▶ **Records from a dataset**:

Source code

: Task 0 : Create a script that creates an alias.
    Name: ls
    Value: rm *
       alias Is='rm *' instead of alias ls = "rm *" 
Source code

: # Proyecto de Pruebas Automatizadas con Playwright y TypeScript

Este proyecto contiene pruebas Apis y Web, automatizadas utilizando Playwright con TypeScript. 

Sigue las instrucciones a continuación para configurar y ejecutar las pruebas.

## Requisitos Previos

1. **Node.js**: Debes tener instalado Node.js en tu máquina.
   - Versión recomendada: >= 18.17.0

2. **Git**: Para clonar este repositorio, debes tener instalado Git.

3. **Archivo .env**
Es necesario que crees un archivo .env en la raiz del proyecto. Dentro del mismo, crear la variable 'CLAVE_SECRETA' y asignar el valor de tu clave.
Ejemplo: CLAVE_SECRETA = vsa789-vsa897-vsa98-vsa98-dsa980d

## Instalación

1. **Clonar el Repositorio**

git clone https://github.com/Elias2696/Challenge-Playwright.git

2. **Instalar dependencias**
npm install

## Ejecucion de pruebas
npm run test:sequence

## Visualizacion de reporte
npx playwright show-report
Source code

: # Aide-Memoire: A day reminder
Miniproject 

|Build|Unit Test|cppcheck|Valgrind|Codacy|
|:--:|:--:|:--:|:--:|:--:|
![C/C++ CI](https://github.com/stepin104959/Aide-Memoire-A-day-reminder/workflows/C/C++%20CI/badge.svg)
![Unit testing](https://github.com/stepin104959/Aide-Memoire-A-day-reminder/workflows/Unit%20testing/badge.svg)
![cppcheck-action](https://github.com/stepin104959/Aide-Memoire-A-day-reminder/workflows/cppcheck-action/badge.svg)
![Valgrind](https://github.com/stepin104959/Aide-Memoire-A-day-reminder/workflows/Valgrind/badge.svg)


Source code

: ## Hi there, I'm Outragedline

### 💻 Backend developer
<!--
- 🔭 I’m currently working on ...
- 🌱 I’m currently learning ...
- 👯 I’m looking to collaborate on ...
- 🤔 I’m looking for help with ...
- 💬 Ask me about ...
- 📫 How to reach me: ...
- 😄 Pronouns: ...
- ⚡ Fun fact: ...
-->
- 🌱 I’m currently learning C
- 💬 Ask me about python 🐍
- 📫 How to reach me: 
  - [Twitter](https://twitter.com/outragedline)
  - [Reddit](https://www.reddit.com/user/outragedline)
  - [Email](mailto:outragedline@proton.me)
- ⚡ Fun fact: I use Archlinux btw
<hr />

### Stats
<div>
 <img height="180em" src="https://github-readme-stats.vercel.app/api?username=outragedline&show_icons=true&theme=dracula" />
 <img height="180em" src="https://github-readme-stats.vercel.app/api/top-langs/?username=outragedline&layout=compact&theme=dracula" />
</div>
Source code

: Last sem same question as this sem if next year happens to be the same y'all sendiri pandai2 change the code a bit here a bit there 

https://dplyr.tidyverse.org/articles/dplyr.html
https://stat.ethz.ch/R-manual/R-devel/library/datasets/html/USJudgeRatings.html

▶ **WORK TO COMPLETE**: Starting at the first line of the entries above, please extract each line up to and including the line with "Este proyecto contiene", unchanged, and add nothing.

▶ **SOLUTION**:
Source code

: Task 0 : Create a script that creates an alias.
    Name: ls
    Value: rm *
       alias Is='rm *' instead of alias ls = "rm *" 
Source code

: # Proyecto de Pruebas Automatizadas con Playwright y TypeScript

Este proyecto contiene pruebas Apis y Web, automatizadas utilizando Playwright con TypeScript. 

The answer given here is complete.